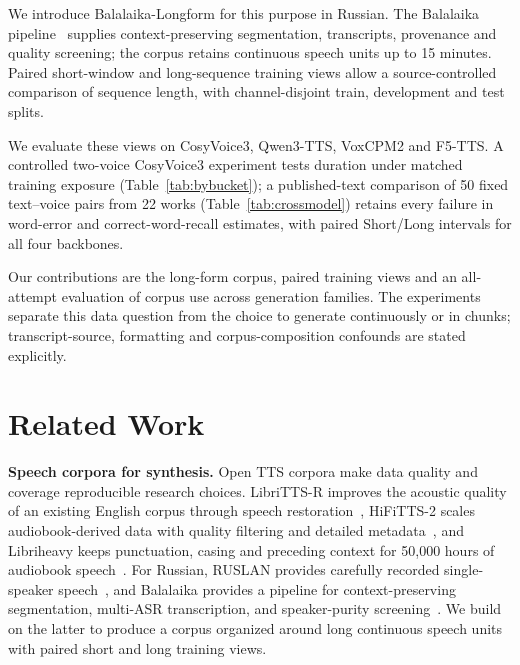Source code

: \documentclass{article}
\newcommand{\corpus}{Balalaika-Longform}
\begin{document}
We introduce \corpus{} for this purpose in Russian. The Balalaika
pipeline~\cite{borodin2026balalaika} supplies context-preserving segmentation,
transcripts, provenance and quality screening; the corpus retains continuous
speech units up to 15 minutes. Paired short-window and long-sequence training
views allow a source-controlled comparison of sequence length, with channel-disjoint
train, development and test splits.

We evaluate these views on CosyVoice3, Qwen3-TTS, VoxCPM2 and F5-TTS. A controlled
two-voice CosyVoice3 experiment tests duration under matched training exposure
(Table~\ref{tab:bybucket}); a published-text comparison of 50 fixed text--voice
pairs from 22 works (Table~\ref{tab:crossmodel}) retains every failure in
word-error and correct-word-recall estimates, with paired Short/Long intervals
for all four backbones.

Our contributions are the long-form corpus, paired training views and an
all-attempt evaluation of corpus use across generation families. The experiments
separate this data question from the choice to generate continuously or in chunks;
transcript-source, formatting and corpus-composition confounds are stated explicitly.


\section{Related Work}
\label{sec:related}

\noindent\textbf{Speech corpora for synthesis.}
Open TTS corpora make data quality and coverage reproducible research choices.
LibriTTS-R improves the acoustic quality of an existing English corpus through speech
restoration~\cite{koizumi2023librittsr}, HiFiTTS-2 scales audiobook-derived data
with quality filtering and detailed metadata~\cite{langman2025hifitts2}, and
Libriheavy keeps punctuation, casing and preceding context for 50,000 hours of
audiobook speech~\cite{kang2024libriheavy}.
For Russian, RUSLAN provides carefully recorded single-speaker
speech~\cite{gabdrakhmanov2019ruslan}, and Balalaika provides a pipeline for
context-preserving segmentation, multi-ASR transcription, and speaker-purity
screening~\cite{borodin2026balalaika}.  We build on the latter to produce a corpus
organized around long continuous speech units with paired short and long training views.
\end{document}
§
* **TASK PROMPT**: The line containing "train, development and test splits." marks the end: copy exactly every line from the start of the records up to and including it, leaving out the pictures.

* **RESPONSE TO THIS TASK**:
Source code

: \documentclass{article}
\newcommand{\corpus}{Balalaika-Longform}
\begin{document}
We introduce \corpus{} for this purpose in Russian. The Balalaika
pipeline~\cite{borodin2026balalaika} supplies context-preserving segmentation,
transcripts, provenance and quality screening; the corpus retains continuous
speech units up to 15 minutes. Paired short-window and long-sequence training
views allow a source-controlled comparison of sequence length, with channel-disjoint
train, development and test splits.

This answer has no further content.